== Task brief ==
Should a line in the entries below contain "Arrighi", return that line.

'''

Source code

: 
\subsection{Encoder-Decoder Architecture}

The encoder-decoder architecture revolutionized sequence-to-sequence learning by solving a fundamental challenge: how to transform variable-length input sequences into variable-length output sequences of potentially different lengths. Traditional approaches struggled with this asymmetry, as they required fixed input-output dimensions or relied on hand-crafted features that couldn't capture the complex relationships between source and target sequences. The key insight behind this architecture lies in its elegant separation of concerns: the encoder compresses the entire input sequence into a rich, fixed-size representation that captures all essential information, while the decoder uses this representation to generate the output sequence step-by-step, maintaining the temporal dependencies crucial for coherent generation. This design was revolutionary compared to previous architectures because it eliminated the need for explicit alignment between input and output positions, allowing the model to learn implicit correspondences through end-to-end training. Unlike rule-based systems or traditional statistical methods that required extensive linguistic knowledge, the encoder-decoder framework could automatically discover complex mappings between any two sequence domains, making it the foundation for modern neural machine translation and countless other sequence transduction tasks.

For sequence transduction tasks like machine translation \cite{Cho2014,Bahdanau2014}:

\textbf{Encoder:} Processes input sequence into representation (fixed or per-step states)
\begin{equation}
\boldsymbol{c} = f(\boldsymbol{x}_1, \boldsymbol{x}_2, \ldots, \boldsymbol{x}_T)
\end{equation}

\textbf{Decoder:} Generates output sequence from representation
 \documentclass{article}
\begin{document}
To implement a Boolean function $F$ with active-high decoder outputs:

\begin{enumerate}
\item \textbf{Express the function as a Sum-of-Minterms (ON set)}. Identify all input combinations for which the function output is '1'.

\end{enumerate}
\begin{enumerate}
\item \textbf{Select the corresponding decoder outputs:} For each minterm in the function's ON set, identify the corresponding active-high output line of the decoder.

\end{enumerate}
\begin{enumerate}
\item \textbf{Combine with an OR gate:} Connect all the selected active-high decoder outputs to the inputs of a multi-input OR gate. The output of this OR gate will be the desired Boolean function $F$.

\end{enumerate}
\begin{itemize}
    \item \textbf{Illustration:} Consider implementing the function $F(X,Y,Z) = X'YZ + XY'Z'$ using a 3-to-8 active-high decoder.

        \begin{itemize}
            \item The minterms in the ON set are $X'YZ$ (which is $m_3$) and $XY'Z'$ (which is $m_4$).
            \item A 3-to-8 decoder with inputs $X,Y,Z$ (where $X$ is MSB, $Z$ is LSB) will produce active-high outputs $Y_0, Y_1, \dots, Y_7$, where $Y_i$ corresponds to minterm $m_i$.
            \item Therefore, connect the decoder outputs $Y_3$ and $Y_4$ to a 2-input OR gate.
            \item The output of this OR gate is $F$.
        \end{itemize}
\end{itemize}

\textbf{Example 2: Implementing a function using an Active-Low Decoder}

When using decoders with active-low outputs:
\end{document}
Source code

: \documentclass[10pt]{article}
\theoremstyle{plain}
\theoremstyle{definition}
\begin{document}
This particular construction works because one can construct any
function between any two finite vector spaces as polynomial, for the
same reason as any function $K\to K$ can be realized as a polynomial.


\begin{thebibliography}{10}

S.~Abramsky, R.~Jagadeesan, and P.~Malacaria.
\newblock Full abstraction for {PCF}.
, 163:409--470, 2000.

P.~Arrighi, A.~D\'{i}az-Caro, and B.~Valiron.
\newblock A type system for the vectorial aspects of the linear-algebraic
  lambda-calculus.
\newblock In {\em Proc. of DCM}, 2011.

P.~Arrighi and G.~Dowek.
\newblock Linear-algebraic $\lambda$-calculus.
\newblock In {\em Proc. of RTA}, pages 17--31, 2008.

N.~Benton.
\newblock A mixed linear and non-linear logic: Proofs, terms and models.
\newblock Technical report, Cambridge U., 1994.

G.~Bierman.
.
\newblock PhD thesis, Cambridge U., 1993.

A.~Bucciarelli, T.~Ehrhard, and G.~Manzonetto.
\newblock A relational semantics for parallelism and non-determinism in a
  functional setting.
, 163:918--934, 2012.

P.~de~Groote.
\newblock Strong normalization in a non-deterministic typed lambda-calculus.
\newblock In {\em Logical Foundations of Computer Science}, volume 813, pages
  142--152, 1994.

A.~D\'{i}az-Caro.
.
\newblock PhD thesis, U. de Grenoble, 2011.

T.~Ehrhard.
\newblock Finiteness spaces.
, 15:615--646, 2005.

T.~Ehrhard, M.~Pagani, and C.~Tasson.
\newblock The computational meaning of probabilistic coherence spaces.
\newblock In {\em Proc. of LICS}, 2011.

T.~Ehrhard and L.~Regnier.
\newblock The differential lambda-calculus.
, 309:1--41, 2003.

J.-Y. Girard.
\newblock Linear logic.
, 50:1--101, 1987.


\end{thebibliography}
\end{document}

'''

== Reply ==
P.~Arrighi, A.~D\'{i}az-Caro, and B.~Valiron.
P.~Arrighi and G.~Dowek.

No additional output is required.